DETEKSI.co-Medan, Banjir rob Belawan kembali menjadi sorotan serius setelah Wakil Wali Kota Medan, Zakiyuddin Harahap, menegaskan perlunya langkah konkret dan menyeluruh dalam penanganannya. Hal ini disampaikan di hadapan Komisi V DPR RI saat kunjungan kerja ke Belawan, Kamis (9/4/2026).
Banjir rob Belawan dinilai tidak bisa diselesaikan secara parsial oleh Pemerintah Kota Medan saja. Zakiyuddin menegaskan bahwa banyak pihak terlibat dalam persoalan ini, mulai dari pemerintah daerah hingga perusahaan besar yang memiliki aset di kawasan tersebut.
“Kami berharap difasilitasi pertemuan lintas sektor, melibatkan Pemkab Deliserdang, Pemprov Sumatera Utara, PT KAI, Pelindo, hingga Pertamina,” ujarnya.
Kunjungan ini dipimpin oleh anggota DPR RI dari Fraksi Golkar, Musa Rajekshah atau yang akrab disapa Ijeck, bersama sejumlah anggota Komisi V lainnya.
Banjir rob Belawan semakin kompleks karena persoalan kepemilikan lahan. Zakiyuddin mengungkapkan, sebagian besar wilayah terdampak berada di atas lahan milik PT Kereta Api Indonesia dan Pelindo. Bahkan kantor kecamatan setempat berdiri di atas lahan milik PT KAI.

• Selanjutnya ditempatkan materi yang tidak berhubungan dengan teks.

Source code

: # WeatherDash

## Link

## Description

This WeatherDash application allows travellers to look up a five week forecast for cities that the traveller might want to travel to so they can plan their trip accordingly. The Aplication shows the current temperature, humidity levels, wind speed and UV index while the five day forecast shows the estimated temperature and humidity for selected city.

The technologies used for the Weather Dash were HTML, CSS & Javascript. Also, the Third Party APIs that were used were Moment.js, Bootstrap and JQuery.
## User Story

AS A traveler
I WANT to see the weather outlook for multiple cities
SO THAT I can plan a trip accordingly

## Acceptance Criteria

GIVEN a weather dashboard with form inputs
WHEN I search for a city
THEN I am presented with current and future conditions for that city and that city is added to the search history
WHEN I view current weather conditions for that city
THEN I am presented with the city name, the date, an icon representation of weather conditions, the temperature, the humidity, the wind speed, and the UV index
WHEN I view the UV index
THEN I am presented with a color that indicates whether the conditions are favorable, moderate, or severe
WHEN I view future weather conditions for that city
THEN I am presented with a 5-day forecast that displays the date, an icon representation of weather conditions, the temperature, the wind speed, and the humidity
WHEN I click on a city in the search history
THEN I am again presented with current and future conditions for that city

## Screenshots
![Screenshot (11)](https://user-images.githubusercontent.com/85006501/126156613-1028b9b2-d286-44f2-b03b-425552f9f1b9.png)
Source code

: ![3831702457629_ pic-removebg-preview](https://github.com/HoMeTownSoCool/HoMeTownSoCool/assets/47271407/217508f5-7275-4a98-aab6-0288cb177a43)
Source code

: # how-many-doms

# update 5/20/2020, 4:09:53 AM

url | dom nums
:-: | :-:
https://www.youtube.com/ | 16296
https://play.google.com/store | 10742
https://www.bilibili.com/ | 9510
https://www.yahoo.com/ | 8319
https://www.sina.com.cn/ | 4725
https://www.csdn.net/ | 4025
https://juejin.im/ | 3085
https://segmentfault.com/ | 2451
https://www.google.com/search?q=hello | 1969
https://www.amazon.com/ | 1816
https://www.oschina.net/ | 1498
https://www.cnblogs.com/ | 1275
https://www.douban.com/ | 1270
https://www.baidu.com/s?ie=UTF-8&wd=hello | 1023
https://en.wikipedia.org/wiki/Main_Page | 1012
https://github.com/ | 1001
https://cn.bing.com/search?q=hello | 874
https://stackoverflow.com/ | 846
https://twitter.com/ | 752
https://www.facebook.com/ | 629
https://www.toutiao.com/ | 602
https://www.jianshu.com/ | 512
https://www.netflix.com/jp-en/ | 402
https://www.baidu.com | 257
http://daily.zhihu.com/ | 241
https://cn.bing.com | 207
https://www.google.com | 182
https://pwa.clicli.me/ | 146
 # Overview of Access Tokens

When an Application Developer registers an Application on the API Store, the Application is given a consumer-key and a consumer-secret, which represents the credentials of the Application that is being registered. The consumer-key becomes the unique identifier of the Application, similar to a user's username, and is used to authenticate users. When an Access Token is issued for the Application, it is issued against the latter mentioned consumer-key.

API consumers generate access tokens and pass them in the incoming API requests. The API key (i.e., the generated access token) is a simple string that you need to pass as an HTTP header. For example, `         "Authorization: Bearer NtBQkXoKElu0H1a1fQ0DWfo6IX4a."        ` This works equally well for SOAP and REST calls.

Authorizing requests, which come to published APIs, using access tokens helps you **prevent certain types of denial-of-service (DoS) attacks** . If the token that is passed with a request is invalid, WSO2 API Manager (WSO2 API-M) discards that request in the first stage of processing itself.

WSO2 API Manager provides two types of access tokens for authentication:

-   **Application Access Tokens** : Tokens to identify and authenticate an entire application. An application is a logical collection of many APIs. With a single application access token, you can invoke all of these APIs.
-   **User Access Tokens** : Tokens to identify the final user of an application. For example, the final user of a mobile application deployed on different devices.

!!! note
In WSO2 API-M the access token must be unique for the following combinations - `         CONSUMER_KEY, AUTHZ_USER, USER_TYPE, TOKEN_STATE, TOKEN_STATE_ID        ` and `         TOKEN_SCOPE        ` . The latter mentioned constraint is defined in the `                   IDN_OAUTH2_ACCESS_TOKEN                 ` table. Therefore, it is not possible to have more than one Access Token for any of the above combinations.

“Kami tidak memiliki lahan di sana. Banyak warga juga hanya menyewa lahan milik Pelindo. Ini menjadi kendala besar dalam penataan kawasan,” jelasnya.
Selain itu, kondisi lapangan menunjukkan banyak rumah berdiri di bantaran sungai. Sungai yang mengalir dari Kota Medan hingga ke wilayah Deliserdang juga mengalami penyempitan bahkan penutupan di beberapa titik.
“Kalau hanya Medan yang normalisasi, hasilnya tidak akan maksimal. Sampah dan sedimentasi akan kembali masuk,” tegas Zakiyuddin.
Ia juga mengusulkan relokasi warga sebagai solusi jangka panjang, meskipun membutuhkan pendekatan sosial yang matang agar tidak menimbulkan konflik.
Sementara itu, Plh Dirjen Sumber Daya Air Kementerian PUPR, Adenan Rasyid, menyatakan bahwa secara teknis penanganan banjir rob bukan hal sulit. Namun, banyaknya pemangku kepentingan menjadi tantangan utama.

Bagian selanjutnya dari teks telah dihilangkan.